First... a tribute to the Ishbane Conspiracy. I finished it last night. I was in tears through the last two chapters. Insanely good book. READ IT DANGIT.
...and now I'm feeling sorrow at being finished it. It's like losing a loved one (Especially when you read as slow as I do, the book becomes a LONG time friend).
Promise Keepers this weekend was totally awesome. It's hard to describe a conference like that... it was huge in a lot of ways. Over 10 thousand men getting sore south ends on the seats at Safeco field, and freezing the rest in the cold air. 10 thousand men singing as loudly as they could, praising one God. We laughed, yelled ourselves hoarse, worshiped, cried, drank coffee, crowded the bathrooms, and let some pretty good bass reverberate in our chests.
Most of the speakers were great. The music was good, and the comedy was better (which included a terrific anecdote about toilet seats). Even the Seattle folk were amusing and friendly.

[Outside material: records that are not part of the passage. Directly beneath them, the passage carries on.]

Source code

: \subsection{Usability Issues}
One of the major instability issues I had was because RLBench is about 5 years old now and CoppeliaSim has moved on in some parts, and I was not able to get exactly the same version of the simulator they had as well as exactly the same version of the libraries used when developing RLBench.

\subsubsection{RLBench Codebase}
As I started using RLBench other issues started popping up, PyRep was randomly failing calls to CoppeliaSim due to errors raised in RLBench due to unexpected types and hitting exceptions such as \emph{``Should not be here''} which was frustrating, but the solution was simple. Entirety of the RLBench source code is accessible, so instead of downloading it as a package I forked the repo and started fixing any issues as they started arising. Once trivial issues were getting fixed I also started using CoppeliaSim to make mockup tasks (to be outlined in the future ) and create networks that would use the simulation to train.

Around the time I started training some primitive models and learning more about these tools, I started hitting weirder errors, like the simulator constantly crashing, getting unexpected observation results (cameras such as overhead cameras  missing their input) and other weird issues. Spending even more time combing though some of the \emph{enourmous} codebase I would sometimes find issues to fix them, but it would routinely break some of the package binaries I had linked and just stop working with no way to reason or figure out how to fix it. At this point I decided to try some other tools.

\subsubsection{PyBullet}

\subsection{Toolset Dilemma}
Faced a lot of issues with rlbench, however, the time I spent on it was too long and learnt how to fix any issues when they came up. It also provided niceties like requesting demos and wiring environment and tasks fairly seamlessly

But the cool part of all of it was what God spoke to me about during the friday evening and saturday. He gently convicted me about my laziness... and gave me a glimpse of a different attitude. One of servanthood. One of taking delight and fulfillment from the jobs he has assigned me today. He stirred my heart with a desire to become what I was made to be... with all my ingrained longings for courage, battles, heroic sacrifice, tender gentleness, and love. He pointed out the area's where I hadn't honored the women in my life, and challenged me to do better. He kept pointing to His son, Jesus, and said 'He is the kind of man I want you to become.'
I keep seeing how much of a stumbling block my pride is. I've got so much of it... So many sturdy defenses. I've been praying again, asking that God would humble me. I've been asking Him to show me how broken and pathetic I truly am, and teach me humbleness.
Thank you, those of you who prayed for me. The trip went very well, and it was a great blessing to me.
Thank you Dad for going with me, and putting so much into it. It means so much to me that we could share that time together.
Thank you Lord for meeting me there, just as I was.